- TASK DESCRIPTION -
Start at the first line of the material. Repeat each line exactly through the one containing "Some of this", then stop.

◆ ◆ ◆ ◆ ◆ ◆ ◆

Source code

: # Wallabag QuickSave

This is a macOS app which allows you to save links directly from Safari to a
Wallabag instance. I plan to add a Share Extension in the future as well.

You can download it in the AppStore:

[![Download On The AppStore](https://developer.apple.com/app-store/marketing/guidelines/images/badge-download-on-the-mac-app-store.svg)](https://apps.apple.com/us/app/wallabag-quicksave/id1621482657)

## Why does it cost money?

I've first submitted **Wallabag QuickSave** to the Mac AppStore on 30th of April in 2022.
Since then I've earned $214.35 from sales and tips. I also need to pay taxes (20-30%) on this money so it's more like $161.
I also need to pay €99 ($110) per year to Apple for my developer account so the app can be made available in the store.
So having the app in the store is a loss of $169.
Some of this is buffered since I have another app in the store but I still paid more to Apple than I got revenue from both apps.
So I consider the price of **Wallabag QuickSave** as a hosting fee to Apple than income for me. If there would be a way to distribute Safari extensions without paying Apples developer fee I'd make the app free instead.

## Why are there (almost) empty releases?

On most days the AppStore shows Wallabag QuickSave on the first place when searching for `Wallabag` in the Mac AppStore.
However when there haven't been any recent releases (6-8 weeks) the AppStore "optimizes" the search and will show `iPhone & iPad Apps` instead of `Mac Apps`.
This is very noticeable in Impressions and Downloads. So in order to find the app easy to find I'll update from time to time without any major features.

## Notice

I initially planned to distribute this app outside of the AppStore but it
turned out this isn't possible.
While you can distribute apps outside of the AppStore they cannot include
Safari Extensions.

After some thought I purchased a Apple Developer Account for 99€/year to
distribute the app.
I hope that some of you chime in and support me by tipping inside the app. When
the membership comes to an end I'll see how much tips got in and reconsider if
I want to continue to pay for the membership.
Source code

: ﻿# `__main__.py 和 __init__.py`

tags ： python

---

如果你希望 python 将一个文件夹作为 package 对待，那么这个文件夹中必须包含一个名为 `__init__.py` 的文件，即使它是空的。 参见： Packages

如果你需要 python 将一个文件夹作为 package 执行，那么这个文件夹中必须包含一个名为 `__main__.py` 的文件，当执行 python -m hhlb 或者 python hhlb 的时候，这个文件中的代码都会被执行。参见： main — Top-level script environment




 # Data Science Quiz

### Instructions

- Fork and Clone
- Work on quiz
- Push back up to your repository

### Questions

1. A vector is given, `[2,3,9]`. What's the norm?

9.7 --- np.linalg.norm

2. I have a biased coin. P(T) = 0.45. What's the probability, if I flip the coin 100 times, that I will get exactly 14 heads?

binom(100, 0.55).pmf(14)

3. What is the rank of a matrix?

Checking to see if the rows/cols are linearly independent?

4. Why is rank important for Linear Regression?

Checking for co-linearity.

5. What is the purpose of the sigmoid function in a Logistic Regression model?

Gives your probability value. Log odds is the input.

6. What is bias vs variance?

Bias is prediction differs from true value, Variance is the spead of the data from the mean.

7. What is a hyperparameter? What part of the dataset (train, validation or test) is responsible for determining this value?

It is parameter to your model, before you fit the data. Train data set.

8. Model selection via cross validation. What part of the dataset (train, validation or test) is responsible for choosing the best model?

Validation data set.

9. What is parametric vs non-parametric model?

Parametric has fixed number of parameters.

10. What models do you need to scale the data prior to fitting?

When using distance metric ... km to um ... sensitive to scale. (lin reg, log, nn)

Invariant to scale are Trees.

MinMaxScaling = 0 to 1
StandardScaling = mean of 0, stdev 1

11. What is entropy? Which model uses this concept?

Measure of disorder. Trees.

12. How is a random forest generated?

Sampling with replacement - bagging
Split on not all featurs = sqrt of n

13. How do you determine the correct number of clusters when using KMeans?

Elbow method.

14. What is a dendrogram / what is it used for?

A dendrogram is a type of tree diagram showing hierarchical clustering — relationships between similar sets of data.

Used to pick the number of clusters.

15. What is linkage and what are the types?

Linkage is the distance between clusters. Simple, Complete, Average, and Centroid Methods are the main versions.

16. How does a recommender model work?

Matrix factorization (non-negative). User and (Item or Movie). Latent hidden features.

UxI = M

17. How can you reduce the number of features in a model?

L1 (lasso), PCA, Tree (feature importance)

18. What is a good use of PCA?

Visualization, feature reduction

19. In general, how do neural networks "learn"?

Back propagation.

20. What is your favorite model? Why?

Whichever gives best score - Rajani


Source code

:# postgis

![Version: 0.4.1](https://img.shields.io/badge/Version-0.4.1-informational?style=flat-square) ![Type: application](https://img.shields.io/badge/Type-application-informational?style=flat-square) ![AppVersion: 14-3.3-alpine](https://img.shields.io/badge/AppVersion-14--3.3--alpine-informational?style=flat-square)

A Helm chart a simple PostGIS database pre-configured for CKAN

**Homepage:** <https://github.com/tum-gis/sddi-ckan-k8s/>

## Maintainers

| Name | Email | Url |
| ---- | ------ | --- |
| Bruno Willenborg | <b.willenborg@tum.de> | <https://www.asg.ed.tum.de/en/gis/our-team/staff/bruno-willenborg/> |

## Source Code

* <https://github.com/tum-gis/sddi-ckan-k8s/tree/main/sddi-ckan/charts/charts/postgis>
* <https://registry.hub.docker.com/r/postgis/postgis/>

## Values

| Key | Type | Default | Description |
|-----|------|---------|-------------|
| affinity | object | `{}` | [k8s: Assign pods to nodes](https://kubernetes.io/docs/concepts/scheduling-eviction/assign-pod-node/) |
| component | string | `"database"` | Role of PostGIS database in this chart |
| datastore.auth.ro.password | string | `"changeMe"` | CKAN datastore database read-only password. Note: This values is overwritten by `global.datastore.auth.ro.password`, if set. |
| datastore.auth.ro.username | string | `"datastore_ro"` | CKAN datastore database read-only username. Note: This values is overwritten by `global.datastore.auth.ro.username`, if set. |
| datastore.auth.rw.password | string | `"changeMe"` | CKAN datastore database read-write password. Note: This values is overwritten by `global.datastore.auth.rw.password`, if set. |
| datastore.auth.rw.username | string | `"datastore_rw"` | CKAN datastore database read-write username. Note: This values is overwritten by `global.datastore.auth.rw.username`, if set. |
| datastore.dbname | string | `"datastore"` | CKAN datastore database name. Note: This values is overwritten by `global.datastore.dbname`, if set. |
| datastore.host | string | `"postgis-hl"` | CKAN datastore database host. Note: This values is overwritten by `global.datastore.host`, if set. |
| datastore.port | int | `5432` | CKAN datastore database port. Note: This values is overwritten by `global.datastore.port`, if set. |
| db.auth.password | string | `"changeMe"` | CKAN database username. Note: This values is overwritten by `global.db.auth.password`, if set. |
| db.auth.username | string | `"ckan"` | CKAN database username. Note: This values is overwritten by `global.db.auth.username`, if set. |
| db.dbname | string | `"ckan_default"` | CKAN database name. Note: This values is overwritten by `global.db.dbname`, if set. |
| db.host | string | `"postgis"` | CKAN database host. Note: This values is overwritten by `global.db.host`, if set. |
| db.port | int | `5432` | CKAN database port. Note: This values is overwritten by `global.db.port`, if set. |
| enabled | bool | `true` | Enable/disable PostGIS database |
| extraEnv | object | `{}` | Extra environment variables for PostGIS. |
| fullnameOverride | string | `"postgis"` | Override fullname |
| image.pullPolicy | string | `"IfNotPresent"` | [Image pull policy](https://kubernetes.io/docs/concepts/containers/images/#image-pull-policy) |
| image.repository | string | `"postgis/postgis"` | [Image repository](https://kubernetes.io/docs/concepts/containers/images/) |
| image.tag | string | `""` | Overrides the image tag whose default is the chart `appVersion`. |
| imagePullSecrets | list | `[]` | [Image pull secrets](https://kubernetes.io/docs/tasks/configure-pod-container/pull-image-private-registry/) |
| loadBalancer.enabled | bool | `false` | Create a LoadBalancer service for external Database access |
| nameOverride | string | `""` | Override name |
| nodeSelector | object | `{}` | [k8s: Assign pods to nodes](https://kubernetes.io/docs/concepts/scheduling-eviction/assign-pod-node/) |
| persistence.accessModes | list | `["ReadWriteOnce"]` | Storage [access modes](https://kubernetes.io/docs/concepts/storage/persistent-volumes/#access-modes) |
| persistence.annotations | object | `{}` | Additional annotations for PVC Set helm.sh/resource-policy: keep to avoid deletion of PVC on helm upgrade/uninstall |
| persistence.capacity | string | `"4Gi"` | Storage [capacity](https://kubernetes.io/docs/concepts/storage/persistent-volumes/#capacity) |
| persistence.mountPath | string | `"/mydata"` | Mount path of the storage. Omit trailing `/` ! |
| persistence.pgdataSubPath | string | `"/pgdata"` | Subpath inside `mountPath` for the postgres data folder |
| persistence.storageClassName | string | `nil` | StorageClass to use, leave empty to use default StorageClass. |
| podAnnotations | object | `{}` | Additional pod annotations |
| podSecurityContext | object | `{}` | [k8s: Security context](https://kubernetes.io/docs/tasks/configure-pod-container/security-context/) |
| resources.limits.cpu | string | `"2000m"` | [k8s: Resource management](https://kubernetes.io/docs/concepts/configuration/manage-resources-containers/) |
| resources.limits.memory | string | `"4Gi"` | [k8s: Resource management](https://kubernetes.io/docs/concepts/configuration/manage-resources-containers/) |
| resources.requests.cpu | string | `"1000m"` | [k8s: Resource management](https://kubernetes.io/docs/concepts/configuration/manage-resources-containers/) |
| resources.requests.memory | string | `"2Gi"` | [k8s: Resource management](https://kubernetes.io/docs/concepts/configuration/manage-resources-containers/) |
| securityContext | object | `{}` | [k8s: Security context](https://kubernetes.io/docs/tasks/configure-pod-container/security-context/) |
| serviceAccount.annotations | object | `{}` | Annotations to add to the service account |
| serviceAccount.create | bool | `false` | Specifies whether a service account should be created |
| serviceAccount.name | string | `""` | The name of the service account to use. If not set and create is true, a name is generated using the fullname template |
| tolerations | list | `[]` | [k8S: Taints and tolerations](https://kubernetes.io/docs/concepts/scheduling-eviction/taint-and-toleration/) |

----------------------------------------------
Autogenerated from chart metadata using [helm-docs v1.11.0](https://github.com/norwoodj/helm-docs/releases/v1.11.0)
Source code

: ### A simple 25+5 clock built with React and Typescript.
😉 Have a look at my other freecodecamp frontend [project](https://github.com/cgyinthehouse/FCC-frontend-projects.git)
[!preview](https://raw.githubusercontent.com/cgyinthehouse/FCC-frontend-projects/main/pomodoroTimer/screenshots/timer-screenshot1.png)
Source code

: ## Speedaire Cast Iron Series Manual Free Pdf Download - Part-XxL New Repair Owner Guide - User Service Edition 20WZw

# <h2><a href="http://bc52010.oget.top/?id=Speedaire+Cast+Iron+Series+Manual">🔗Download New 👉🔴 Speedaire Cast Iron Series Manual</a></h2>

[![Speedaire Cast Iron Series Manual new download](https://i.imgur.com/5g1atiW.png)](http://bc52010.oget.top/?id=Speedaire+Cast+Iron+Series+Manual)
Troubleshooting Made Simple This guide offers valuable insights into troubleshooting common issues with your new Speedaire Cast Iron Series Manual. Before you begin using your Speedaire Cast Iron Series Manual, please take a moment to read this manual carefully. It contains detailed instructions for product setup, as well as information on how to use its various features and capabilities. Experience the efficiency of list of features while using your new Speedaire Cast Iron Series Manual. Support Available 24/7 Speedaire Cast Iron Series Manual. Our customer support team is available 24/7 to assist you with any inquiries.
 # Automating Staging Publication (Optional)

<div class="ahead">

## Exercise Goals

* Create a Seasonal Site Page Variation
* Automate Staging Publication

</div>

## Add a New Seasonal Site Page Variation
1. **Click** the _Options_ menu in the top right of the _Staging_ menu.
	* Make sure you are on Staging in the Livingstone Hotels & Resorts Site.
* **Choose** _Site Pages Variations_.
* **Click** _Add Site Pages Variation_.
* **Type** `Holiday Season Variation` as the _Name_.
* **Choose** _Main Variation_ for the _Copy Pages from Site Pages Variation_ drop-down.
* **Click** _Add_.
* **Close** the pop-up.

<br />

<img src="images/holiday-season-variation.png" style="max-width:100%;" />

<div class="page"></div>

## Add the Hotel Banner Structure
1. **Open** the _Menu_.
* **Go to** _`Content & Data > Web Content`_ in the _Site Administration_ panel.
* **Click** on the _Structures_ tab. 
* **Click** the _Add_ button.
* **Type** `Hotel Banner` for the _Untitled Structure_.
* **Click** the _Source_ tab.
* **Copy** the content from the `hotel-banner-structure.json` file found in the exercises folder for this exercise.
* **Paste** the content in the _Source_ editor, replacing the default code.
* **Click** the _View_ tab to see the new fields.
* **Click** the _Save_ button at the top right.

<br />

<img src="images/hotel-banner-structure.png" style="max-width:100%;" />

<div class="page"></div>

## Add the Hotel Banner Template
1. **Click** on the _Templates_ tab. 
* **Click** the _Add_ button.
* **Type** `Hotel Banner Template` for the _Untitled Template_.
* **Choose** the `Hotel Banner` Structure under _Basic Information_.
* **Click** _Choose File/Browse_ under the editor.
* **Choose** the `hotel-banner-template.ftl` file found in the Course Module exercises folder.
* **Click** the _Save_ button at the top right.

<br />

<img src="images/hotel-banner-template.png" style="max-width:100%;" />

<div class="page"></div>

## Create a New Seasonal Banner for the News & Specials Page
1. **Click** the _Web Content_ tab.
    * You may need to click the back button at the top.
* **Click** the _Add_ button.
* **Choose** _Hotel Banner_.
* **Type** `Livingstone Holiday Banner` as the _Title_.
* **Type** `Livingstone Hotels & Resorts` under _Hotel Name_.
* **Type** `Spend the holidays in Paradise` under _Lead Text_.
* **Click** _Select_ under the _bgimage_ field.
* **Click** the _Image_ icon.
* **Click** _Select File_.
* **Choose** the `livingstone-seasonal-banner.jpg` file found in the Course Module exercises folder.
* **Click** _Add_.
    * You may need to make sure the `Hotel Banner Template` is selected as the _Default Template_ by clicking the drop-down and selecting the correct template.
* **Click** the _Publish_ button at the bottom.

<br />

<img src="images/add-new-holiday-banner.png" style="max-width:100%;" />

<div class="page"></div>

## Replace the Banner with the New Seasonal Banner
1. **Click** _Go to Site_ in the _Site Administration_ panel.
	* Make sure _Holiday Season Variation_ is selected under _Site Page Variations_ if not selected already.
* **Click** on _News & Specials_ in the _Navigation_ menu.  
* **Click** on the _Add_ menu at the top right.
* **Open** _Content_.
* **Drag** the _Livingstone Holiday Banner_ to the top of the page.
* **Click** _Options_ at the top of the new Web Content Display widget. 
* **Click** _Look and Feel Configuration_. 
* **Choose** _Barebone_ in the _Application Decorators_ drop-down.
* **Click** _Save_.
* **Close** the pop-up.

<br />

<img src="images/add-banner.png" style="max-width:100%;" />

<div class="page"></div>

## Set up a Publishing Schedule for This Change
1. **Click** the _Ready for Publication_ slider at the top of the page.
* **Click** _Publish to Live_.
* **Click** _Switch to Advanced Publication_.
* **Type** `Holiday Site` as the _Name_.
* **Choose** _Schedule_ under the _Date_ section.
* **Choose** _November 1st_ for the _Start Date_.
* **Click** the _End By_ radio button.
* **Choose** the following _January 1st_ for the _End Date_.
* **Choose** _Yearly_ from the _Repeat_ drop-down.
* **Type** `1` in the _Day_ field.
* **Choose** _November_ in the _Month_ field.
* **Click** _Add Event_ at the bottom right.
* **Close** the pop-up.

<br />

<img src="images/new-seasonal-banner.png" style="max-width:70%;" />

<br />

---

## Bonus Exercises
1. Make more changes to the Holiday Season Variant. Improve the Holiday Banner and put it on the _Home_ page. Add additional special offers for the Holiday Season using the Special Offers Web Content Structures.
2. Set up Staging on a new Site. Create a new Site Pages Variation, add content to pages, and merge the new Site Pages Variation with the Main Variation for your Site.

◆ ◆ ◆ ◆ ◆ ◆ ◆

- TASK ANSWER -
Source code

: # Wallabag QuickSave

This is a macOS app which allows you to save links directly from Safari to a
Wallabag instance. I plan to add a Share Extension in the future as well.

You can download it in the AppStore:

[![Download On The AppStore](https://developer.apple.com/app-store/marketing/guidelines/images/badge-download-on-the-mac-app-store.svg)](https://apps.apple.com/us/app/wallabag-quicksave/id1621482657)

## Why does it cost money?

I've first submitted **Wallabag QuickSave** to the Mac AppStore on 30th of April in 2022.
Since then I've earned $214.35 from sales and tips. I also need to pay taxes (20-30%) on this money so it's more like $161.
I also need to pay €99 ($110) per year to Apple for my developer account so the app can be made available in the store.
So having the app in the store is a loss of $169.
Some of this is buffered since I have another app in the store but I still paid more to Apple than I got revenue from both apps.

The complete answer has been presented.